For those making the journey to northern Thailand, a stop over in Chiang Mai is almost unavoidable. In contrast to most realities so labeled, however, this is far from an unfortunate thing. Considering the fact that the capital of Chiang Mai province has access to some of the country’s most impressive geographical features, is thought in some circles to constitute the cultural epicenter of the country and boasts an internationally renowned catalog of original culinary creations, it’s surprising it’s taken so long for this metropolis of about 1 million residents to make it to the traveling big leagues. But make it it has, as recent tourism numbers will tell you.
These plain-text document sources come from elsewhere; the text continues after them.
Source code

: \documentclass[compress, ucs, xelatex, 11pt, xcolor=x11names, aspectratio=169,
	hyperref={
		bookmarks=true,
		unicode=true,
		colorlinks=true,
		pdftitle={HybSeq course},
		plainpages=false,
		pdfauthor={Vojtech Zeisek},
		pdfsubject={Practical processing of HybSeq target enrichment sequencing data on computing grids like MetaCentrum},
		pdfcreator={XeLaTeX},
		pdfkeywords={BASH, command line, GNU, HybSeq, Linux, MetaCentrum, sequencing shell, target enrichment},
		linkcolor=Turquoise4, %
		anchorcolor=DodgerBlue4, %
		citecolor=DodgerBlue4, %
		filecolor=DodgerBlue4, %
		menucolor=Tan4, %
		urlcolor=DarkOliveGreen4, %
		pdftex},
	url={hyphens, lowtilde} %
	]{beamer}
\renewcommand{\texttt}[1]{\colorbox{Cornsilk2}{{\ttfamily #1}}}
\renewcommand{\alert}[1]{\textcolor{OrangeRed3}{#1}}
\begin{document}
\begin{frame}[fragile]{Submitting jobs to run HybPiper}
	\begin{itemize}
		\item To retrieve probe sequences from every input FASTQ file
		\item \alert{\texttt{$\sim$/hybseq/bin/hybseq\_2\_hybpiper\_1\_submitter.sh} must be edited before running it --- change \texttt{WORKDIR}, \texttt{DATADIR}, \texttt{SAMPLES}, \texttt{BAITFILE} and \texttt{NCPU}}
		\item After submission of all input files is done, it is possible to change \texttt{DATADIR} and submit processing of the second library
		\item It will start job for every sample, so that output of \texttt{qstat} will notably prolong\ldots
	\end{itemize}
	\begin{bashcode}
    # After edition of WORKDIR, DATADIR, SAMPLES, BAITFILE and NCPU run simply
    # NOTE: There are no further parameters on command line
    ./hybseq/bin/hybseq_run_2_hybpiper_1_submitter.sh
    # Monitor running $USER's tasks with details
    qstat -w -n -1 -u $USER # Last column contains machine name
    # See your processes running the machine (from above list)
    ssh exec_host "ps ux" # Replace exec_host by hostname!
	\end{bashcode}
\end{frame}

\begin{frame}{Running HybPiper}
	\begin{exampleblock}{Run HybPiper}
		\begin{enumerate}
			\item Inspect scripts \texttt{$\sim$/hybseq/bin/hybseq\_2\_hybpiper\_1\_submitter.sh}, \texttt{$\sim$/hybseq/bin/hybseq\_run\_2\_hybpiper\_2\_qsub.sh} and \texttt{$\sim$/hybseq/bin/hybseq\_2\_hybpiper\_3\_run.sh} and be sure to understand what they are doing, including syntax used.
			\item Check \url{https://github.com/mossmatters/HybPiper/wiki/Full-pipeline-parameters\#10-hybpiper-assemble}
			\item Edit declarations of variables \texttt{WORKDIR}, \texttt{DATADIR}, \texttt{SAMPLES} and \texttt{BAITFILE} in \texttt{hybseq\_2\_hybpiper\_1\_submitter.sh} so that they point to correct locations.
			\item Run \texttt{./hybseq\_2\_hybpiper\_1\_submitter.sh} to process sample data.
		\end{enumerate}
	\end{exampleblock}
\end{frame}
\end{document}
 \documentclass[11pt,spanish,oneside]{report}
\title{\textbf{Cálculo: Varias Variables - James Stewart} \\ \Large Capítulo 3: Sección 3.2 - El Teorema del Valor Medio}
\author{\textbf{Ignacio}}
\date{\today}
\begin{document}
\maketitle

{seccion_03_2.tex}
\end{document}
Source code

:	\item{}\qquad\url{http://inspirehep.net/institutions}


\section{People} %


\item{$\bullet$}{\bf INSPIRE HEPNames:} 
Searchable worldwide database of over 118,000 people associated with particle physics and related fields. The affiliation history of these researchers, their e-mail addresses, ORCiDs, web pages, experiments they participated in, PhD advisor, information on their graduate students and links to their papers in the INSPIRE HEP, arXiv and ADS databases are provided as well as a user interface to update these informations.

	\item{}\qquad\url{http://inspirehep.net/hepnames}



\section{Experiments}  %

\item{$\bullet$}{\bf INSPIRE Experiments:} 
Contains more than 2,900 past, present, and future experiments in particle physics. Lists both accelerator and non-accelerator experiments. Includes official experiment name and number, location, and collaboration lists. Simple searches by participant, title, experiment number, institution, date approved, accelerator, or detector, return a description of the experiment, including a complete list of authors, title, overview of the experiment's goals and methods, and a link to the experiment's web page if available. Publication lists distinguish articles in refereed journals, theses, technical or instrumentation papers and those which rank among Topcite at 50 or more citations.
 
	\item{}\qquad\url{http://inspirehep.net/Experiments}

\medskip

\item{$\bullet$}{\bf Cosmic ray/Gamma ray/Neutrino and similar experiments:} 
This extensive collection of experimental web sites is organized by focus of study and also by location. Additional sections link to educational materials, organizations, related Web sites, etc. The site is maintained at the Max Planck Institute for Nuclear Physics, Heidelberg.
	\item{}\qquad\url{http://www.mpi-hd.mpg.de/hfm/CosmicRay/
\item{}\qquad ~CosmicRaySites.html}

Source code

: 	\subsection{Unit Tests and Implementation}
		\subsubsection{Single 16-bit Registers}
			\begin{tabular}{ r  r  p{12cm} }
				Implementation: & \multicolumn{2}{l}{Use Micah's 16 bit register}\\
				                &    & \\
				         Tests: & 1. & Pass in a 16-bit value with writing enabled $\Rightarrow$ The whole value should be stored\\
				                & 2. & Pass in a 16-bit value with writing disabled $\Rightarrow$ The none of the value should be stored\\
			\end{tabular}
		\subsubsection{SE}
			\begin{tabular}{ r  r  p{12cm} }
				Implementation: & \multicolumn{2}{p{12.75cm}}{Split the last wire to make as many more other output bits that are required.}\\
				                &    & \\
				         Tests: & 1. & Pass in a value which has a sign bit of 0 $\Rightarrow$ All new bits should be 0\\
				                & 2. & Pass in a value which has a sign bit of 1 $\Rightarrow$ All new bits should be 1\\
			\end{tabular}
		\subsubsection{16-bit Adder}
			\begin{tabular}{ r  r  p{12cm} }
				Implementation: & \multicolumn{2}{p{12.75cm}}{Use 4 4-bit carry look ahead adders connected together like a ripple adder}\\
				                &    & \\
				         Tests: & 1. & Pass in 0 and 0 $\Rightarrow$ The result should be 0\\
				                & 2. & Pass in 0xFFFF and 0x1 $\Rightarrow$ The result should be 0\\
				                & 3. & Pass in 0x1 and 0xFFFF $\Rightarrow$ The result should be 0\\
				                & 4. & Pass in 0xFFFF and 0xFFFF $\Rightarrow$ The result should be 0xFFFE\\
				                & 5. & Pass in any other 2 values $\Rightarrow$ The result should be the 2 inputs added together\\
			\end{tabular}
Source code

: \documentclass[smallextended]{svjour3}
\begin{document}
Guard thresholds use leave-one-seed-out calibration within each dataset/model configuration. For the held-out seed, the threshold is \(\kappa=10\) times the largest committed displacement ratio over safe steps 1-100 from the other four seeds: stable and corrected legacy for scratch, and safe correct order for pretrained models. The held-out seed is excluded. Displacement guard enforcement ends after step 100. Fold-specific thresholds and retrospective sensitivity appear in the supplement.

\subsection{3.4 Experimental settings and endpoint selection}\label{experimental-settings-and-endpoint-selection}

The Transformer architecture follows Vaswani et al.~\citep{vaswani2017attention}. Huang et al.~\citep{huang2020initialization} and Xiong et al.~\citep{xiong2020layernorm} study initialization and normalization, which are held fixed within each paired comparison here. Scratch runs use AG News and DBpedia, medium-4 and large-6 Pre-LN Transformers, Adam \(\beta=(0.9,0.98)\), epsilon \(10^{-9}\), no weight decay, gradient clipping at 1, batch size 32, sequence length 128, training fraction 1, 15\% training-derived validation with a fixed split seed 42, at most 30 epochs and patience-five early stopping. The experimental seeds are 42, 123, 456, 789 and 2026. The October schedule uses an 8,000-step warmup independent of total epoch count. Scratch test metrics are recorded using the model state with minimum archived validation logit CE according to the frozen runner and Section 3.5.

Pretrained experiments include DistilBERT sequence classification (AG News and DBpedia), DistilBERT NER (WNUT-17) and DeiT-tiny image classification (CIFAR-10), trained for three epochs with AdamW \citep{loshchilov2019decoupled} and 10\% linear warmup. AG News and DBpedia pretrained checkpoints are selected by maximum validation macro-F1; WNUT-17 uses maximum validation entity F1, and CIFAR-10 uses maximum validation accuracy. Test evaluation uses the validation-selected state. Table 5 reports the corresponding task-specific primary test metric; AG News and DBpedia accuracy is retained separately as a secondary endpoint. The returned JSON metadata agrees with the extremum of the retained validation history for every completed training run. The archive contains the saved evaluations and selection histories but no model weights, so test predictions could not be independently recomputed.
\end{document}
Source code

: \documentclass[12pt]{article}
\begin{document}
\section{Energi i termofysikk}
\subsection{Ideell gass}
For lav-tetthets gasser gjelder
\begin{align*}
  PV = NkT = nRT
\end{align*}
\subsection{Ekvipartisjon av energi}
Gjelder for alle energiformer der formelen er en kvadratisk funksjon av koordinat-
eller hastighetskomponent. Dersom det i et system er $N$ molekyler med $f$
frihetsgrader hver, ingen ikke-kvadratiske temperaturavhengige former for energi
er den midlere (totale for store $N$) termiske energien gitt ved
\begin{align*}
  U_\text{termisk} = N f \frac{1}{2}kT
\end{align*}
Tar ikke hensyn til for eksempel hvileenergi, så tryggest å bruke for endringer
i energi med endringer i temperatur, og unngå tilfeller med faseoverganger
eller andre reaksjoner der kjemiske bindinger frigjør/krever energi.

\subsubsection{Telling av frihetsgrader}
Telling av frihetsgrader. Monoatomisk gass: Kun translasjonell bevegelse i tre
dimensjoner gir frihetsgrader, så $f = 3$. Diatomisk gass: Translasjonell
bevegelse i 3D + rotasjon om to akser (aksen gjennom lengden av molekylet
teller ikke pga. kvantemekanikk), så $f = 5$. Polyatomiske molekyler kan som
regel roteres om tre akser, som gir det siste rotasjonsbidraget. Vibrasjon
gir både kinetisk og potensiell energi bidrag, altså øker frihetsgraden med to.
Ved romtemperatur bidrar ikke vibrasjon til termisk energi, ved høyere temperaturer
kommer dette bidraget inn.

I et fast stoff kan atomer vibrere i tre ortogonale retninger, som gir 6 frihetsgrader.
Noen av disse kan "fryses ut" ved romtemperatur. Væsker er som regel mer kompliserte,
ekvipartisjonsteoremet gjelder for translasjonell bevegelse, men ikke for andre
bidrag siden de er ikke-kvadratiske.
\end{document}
Don’t want to be the last to the party? Then take a minute to learn all about why a visit to Chiang Mai should be right at the top of your Thailand to-do list.
For the adventurous/culturally inclined, northern Thailand can’t help but satisfy your appetites. Mountains like Doi Suthep, Doi Pui, Doi Inthanon and Doi Khun Tan (among countless others) are ripe with hiking and mountain biking trails, not to mention an exciting and well developed zip-lining infrastructure that propels visitors through the province’s scenic treetops. Though rock climbing and whitewater rafting are relatively new to the Thai adventure scene, the Mae Taeng river offers plenty of rapids to navigate while nearby Crazy Horse Buttress is quickly developing into a world-class rated limestone crag. More interested in temples and tradition? You’re in the right place, as a variety of Southeast Asian cultural influences have covered this region in rich history and beautiful architecture. Doi Suthep’s stunning Wat Phra That may be the most widely recognized temple in Chiang Mai, but inside the walls of old city and throughout the surrounding countryside you’ll find hundreds of unique structures to explore.
But there’s much more than temples that make up this city’s rich cultural heritage, as a wide variety of markets and unique regional dishes can attest to. The tourist crammed Night Bazaar and Sunday Market are highly touted, but more authentic emporiums like Warorot, Sompet and Sanpakhoy Markets are filled with everything from locally grown produce to inexpensive household wares. Hungry? Why not opt out of the restaurants suggested by your hotel and instead hit up the ubiquitous food stalls in and around old city, where local (and cheap) dishes like khao soi and kaeb moo can’t help but delight both your palate and your wallet. Throw in some surprisingly entertaining nightlife options and a handful of city-wide celebrations like September/October’s Vegetarian Festival and, well, you’ve got yourself an exceptionally well balanced city experience with all the necessary trimmings. Now get planning.